PROBLEM TO SOLVE: Copy out each line of the data below in which the string "leftmargin" appears.

[Collected data]

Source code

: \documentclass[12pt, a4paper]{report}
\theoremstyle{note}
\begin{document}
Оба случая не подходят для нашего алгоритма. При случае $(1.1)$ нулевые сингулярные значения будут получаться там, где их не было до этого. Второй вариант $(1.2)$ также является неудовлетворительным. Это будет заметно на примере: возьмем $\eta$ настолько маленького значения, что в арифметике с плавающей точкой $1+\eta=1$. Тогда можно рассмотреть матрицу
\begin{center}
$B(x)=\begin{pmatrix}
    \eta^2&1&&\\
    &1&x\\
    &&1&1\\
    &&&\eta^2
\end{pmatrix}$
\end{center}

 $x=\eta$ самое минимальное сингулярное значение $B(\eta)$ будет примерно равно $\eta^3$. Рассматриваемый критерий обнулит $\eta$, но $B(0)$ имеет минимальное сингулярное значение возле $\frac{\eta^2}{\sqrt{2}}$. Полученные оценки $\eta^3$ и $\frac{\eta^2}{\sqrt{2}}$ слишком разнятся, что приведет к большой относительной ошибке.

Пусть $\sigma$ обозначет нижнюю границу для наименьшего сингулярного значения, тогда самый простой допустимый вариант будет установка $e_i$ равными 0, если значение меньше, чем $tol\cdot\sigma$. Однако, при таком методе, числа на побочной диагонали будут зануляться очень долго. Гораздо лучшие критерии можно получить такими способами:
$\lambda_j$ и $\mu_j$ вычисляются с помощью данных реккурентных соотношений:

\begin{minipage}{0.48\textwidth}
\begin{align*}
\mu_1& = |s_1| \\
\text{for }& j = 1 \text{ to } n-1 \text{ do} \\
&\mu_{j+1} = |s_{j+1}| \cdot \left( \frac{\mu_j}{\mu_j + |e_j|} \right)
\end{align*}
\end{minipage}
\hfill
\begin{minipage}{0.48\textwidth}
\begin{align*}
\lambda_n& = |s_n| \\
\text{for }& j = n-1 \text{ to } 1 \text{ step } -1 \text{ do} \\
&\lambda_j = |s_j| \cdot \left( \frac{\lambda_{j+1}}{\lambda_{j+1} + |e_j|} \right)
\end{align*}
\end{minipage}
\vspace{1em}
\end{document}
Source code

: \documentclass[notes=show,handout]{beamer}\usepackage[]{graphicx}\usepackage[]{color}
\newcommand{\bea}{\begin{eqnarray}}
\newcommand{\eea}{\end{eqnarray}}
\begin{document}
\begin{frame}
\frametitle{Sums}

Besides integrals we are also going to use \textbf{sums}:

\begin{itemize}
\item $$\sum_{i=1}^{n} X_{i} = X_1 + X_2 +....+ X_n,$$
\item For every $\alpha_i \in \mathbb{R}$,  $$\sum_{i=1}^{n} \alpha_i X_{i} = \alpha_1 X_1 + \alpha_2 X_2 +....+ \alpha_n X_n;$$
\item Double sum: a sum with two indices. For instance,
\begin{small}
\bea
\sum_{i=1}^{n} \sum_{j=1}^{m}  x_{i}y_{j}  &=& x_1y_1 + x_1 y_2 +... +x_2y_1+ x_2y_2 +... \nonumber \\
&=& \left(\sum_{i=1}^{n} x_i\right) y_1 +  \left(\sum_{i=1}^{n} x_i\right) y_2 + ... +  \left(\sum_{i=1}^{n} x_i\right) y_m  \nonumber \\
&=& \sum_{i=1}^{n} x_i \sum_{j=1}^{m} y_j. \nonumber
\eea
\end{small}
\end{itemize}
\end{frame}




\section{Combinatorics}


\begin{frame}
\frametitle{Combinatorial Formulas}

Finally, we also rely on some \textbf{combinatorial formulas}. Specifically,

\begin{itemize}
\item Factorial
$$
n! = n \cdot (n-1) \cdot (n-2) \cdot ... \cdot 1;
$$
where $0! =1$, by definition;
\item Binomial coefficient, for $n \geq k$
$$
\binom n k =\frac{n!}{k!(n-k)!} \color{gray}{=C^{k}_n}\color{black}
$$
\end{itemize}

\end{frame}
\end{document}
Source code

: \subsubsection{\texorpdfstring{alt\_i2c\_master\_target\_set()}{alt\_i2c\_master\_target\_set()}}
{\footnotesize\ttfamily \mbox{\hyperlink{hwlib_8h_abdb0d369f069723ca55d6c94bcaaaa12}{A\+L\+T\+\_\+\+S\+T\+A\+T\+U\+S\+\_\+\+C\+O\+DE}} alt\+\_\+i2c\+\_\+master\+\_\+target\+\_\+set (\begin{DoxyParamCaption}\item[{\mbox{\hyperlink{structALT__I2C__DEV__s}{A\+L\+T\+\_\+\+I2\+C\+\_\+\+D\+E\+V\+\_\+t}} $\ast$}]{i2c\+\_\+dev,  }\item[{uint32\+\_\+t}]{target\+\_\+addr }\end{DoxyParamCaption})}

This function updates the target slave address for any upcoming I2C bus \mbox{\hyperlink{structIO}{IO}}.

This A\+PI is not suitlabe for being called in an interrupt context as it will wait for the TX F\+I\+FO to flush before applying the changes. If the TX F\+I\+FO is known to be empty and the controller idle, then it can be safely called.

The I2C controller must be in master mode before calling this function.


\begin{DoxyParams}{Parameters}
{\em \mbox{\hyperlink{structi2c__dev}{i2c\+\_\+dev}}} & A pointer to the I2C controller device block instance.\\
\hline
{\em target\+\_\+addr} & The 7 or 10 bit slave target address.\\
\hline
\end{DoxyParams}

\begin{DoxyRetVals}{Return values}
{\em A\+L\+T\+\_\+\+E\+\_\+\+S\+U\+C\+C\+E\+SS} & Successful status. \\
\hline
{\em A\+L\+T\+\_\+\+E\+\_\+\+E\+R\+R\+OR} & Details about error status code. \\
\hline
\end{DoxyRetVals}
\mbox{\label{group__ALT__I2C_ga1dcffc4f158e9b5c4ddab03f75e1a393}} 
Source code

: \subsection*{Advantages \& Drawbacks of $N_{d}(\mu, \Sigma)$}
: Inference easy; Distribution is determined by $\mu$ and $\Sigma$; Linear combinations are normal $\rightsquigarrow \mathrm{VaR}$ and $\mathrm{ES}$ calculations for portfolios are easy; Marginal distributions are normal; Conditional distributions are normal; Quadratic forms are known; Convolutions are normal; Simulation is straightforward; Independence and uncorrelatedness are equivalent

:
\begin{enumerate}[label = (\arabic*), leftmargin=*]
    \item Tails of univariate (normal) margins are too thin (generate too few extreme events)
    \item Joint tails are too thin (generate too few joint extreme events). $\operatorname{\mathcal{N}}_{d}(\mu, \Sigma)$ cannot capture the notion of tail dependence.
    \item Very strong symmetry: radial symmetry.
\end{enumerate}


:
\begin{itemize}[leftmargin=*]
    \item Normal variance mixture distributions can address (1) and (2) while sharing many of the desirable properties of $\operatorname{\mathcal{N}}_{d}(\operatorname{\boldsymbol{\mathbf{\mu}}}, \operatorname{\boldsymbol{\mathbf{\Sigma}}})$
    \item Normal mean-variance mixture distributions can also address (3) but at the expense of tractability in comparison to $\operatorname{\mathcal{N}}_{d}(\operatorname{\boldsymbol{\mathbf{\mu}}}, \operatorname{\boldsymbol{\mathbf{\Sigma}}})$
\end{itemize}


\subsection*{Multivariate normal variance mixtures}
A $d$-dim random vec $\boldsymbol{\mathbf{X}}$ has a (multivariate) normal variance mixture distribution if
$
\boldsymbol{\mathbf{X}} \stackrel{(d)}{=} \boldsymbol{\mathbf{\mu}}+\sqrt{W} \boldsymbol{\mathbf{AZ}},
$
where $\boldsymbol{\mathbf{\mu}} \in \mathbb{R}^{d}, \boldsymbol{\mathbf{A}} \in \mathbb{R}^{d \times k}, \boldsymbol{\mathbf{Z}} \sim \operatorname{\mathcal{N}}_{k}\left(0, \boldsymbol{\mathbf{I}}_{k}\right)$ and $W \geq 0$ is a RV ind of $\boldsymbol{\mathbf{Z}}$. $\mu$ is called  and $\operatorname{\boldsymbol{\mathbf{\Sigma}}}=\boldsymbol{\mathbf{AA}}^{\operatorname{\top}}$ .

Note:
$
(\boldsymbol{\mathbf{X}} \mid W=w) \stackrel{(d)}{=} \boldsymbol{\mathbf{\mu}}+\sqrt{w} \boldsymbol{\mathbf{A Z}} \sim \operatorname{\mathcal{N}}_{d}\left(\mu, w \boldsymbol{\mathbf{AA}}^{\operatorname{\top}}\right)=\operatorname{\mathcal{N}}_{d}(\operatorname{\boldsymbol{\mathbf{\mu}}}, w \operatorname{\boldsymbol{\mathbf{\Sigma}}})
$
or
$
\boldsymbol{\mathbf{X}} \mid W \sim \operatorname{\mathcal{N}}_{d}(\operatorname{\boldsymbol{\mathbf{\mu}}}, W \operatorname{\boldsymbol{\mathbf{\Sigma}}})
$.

EXERCISE SOLUTION:
\begin{enumerate}[label = (\arabic*), leftmargin=*]
\begin{itemize}[leftmargin=*]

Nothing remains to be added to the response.